Yellowbrick emerged in 2018, four years after it had been founded, with a high-performance, massively parallel, data warehouse offering designed to exploit flash memory. The offering was at first primarily delivered via an optimized hardware appliance, which remains an option today, but was also quickly made available as a public cloud service. Asynchronous data replication, another key aspect of the product’s functionality, lent itself to a focus on the benefits of replicating data between on-premises and cloud instances, initially for business continuity. As data is increasingly stored and processed across multiple data center, edge and cloud environments, so Yellowbrick has increasingly focused its attention on how the design choices behind Yellowbrick Data Warehouse (including the aforementioned exploitation of flash storage infrastructure and the use of asynchronous data replication) are as relevant to data processing and analytics across hybrid IT and multi-cloud environments as they are to the optimized hardware appliance. The growing requirement for multi-cloud data processing is clear. Almost one-half (49%) of respondents to Ventana Research’s Analytics and Data Benchmark Research are currently using cloud computing for analytics and data, of which 42% are using more than one cloud provider.

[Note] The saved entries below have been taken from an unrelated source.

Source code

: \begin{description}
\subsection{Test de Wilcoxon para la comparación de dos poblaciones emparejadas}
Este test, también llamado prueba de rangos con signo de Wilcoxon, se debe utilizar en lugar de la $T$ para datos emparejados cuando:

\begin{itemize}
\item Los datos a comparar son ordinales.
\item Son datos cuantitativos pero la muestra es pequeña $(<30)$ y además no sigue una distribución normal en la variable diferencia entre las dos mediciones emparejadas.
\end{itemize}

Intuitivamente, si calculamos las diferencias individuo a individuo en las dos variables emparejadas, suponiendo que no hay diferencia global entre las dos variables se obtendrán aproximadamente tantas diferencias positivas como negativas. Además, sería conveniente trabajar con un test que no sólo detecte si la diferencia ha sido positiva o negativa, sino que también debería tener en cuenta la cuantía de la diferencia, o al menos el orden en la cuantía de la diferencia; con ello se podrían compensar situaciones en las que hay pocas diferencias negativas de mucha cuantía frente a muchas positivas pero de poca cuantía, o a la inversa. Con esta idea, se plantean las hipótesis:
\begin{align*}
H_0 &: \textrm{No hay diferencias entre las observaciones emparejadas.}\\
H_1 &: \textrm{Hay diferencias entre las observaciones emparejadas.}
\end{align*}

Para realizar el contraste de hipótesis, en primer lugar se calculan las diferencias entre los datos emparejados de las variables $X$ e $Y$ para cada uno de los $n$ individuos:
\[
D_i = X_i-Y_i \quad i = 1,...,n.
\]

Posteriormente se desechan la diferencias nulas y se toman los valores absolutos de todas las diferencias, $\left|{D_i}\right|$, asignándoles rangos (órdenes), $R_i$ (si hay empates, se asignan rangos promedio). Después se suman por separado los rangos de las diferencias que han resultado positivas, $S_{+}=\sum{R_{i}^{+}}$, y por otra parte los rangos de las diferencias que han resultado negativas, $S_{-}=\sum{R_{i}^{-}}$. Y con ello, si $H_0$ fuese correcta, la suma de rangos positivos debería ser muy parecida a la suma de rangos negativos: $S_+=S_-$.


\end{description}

I recently explained the various reasons why data platforms that support hybrid and multi-cloud architectures are attractive to organizations: to safeguard data; meet business continuity, latency and sovereignty needs; and recognize the importance of data platforms offering data-management capabilities that span multiple locations. This has been a core focus of Yellowbrick’s recent product enhancements, particularly as it looks to address growing demand for distributed cloud architecture, which is characterized by the deployment of cloud software and infrastructure in on-premises locations, including centralized data centers and edge environments, as well as the utilization of containers and container orchestration systems, such as Kubernetes, to automate software deployment, scaling and management.
Yellowbrick’s ability to address distributed cloud was boosted in 2021 by its embrace of Kubernetes for the deployment, scaling and management of containerized applications. Support for Kubernetes is a fundamental enabler of the company’s ability to enable the deployment and portability of workloads in and across multiple environments. This includes on-premises data centers (utilizing the company’s own Andromeda optimized hardware or private cloud Kubernetes deployments), as well as public cloud (both managed software-as-a-service (SaaS) and self-managed Kubernetes services) and edge deployments (on Andromeda or cloud provider edge infrastructure offerings).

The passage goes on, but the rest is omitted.